TRY IT — Say how many lines in the entries below have the word "achieve" in them, giving only the number.

RECORDS SUPPLIED —
= = = = =

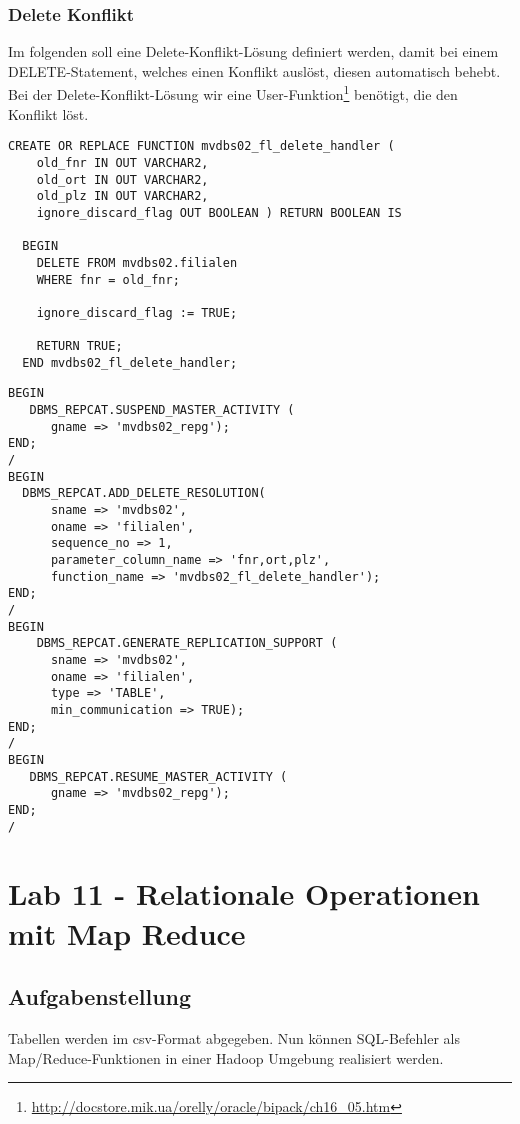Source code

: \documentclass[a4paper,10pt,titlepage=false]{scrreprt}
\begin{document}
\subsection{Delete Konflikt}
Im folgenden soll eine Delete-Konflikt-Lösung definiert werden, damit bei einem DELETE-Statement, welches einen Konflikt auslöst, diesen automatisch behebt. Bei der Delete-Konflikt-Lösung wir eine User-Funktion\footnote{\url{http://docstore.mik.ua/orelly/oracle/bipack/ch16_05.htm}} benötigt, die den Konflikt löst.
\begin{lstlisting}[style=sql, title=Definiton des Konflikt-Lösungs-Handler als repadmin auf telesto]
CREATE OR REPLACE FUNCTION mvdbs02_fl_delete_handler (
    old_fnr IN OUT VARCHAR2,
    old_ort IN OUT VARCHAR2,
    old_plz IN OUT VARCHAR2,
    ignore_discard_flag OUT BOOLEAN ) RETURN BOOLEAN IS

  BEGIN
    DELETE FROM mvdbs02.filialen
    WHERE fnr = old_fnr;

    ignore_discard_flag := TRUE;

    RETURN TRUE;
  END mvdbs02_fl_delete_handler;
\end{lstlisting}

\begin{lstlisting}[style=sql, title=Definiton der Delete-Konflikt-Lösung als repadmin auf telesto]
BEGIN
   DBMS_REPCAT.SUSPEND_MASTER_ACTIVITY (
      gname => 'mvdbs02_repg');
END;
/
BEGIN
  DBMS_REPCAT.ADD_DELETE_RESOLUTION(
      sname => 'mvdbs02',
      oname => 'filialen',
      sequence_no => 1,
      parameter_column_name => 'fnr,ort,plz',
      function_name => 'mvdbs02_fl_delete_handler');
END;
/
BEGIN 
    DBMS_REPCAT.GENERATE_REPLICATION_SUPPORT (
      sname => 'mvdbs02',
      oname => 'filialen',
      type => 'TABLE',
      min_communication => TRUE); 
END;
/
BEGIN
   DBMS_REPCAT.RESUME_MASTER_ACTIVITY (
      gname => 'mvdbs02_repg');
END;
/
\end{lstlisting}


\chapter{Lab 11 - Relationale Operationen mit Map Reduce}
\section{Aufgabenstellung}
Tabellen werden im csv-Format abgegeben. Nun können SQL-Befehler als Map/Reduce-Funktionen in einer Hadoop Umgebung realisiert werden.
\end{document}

= = = = =

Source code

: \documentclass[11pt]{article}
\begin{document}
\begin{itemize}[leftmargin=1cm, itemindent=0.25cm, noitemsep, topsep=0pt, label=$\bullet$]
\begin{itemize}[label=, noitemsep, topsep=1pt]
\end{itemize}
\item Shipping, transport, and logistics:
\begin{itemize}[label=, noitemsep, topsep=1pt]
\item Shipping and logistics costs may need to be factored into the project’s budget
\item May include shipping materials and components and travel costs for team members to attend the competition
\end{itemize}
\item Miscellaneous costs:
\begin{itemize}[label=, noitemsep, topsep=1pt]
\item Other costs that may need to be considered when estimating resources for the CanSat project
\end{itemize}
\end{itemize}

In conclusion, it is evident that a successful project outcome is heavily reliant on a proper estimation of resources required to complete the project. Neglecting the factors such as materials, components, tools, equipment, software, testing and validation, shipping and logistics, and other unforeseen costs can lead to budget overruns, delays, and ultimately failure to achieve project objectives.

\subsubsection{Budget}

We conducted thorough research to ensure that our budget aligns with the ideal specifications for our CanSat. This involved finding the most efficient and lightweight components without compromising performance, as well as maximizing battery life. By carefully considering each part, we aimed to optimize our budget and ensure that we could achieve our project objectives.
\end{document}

= = = = =

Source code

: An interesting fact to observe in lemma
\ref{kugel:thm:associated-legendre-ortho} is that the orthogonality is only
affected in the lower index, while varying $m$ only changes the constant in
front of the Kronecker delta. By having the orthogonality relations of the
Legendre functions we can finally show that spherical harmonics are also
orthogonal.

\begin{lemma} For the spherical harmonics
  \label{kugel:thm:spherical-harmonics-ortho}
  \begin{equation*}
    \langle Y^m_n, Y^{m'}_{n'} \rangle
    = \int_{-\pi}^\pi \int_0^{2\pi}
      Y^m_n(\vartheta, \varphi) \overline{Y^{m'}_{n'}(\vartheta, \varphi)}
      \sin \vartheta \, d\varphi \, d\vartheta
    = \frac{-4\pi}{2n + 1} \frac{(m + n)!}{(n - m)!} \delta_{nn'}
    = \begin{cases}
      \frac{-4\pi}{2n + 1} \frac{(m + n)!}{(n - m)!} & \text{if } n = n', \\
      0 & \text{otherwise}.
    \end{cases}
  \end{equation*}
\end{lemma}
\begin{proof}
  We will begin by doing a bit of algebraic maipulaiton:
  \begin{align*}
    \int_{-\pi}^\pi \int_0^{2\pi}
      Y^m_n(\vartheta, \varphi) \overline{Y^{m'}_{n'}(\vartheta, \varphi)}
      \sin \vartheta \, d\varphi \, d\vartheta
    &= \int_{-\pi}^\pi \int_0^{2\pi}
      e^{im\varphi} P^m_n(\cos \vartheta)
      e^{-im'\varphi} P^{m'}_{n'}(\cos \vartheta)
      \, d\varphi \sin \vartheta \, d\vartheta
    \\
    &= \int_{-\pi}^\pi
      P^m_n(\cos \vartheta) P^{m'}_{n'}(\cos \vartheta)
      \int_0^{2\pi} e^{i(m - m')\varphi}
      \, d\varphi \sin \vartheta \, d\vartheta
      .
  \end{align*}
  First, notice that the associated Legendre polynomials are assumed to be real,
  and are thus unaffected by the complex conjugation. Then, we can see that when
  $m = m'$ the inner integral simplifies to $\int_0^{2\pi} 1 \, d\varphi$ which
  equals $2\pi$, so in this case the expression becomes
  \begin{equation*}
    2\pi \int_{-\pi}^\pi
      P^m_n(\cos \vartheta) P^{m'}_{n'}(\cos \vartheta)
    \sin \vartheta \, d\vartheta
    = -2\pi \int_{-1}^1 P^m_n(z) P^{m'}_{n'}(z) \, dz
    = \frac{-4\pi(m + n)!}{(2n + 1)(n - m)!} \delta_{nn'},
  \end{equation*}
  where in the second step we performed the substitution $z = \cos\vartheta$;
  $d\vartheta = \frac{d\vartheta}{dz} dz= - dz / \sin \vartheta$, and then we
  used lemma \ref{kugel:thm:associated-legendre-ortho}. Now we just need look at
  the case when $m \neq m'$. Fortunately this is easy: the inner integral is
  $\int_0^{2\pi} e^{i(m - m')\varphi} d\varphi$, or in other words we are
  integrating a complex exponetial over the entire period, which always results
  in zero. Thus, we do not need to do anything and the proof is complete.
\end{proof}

= = = = =

RESULT OF THE TASK — 2